I’m not sure why Eurocontrol should be the first agency to carry out an analysis of why this ignorance exists, and of how societies and industry could be made better informed. But the agency has produced two readable, reasonably compact documents that I would commend to anyone who cares about aviation safety - but especially to air navigation service providers (ANSP) and national aviation authorities. They are downloadable, free, too.
Their titles are rather lugubrious, but don’t let that put you off. The first is ‘Just Culture Guidance Material for Interfacing with the Judicial System’, the second ‘Just Culture Guidance Material for Interfacing with the Media’.
I quote from the introduction to the first: “Setting up a Just Culture revolves around three questions: different States have so far tried, to a greater or lesser extent, to address the problems at the heart of a Just Culture in different ways. While they may differ considerably
in outward appearance, all these efforts actually centre on the reconciliation of three key questions:
1. Who in the State, ANSP or society gets to draw the line between acceptable and unacceptable behaviour?
2. What and where should the role of domain expertise be in judging whether behaviour is acceptable or unacceptable?
3. How protected against judicial interference are safety data (either the safety data from incidents inside of ANSPs or the safety data that come from formal accident investigations)”
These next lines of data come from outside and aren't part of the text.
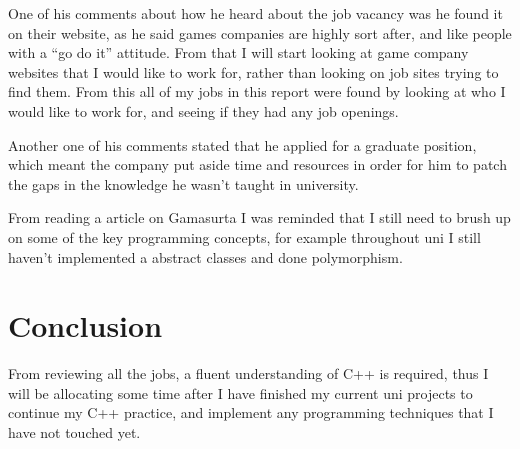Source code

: \documentclass{scrartcl}
\begin{document}
One of his comments about how he heard about the job vacancy was he found it on their website, as he said games companies are highly sort after, and like people with a ``go do it'' attitude.
From that I will start looking at game company websites that I would like to work for, rather than looking on job sites trying to find them. 
From this all of my jobs in this report were found by looking at who I would like to work for, and seeing if they had any job openings.

Another one of his comments stated that he applied for a graduate position, which meant the company put aside time and resources in order for him to patch the gaps in the knowledge he wasn't taught in university.


From reading a article on Gamasurta \cite{programmerAdvice} I was reminded that I still need to brush up on some of the key programming concepts, for example throughout uni I still haven't implemented a abstract classes and done polymorphism.


\section{Conclusion}

From reviewing all the jobs, a fluent understanding of C++ is required, thus I will be allocating some time after I have finished my current uni projects to continue my C++ practice, and implement any programming techniques that I have not touched yet.
\end{document}
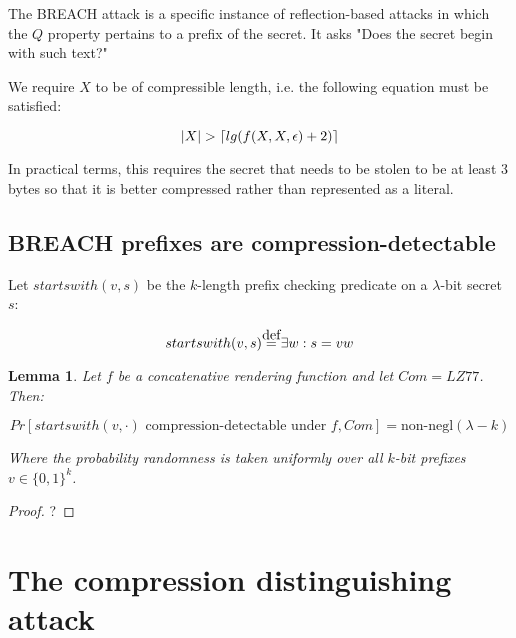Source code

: \documentclass{article}
\DeclarePairedDelimiter{\ceil}{\lceil}{\rceil}
\newtheorem*{lemma}{Lemma}
\newcommand\defeq{\stackrel{\mathclap{\normalfont\mbox{def}}}{=}}
\begin{document}
The BREACH attack is a specific instance of reflection-based attacks in which
the $Q$ property pertains to a prefix of the secret. It asks "Does the secret
begin with such text?"

We require $X$ to be of compressible length,
i.e. the following equation must be satisfied:

\begin{equation*}
    |X| > \ceil{lg(f(X, X, \epsilon) + 2)}
\end{equation*}

In practical terms, this requires the secret that needs to be stolen
to be at least 3 bytes so that it is better compressed rather than
represented as a literal.

\subsection{BREACH prefixes are compression-detectable}

Let $startswith(v, s)$ be the $k$-length prefix checking predicate on a $\lambda$-bit
secret $s$:

\begin{equation*}
    startswith(v, s) \defeq \exists w: s = v w
\end{equation*}

\begin{lemma}

Let $f$ be a concatenative rendering function and let $Com = LZ77$. Then:

\begin{equation}
Pr[startswith(v, \cdot) \textrm{ compression-detectable under } f, Com] = \text{non-negl}(\lambda - k)
\end{equation}

Where the probability randomness is taken uniformly over all $k$-bit prefixes $v \in \{0, 1\}^k$.

\end{lemma}

\begin{proof}
?
\end{proof}

\section{The compression distinguishing attack}
\end{document}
The documents examine these issues, and propose ways in which States that don’t have a just culture – but which recognise its potential benefits - could sow the seeds that would create a legal culture in which it might flourish. The second document deals extensively with the importance of the media in influencing the thinking of all people in society, from those in the government and the judiciary to ordinary air travellers. The industry does not do anything like enough, Eurocontrol proposes, to inform journalists about itself and its operations, so the journalistic ignorance that results in misreporting is largely laid at the industry’s own door.
Naturally, Eurocontrol is concerned particularly to see a just culture working in the ATC and air traffic management sector.
I quote again: “In any type and level of communication [with the media], the approach should be based on honesty – journalists equate transparency of information with honesty. But being perceived as transparent is difficult for ATM, as the system’s complexity has the effect of confusing those who do not understand it. Lack of comprehension can create misunderstanding, and since journalists are under intense pressure to deliver stories quickly, they often begin to construct a story before they fully understand the issues or the context. The resulting story can disappoint the ANSP, and a mutual mistrust can begin to develop.”
The agency then explains the options for attempting to change that state of affairs.
This is an ambitious project, but full marks to Eurocontrol for doing something while other people are just wringing their hands about it.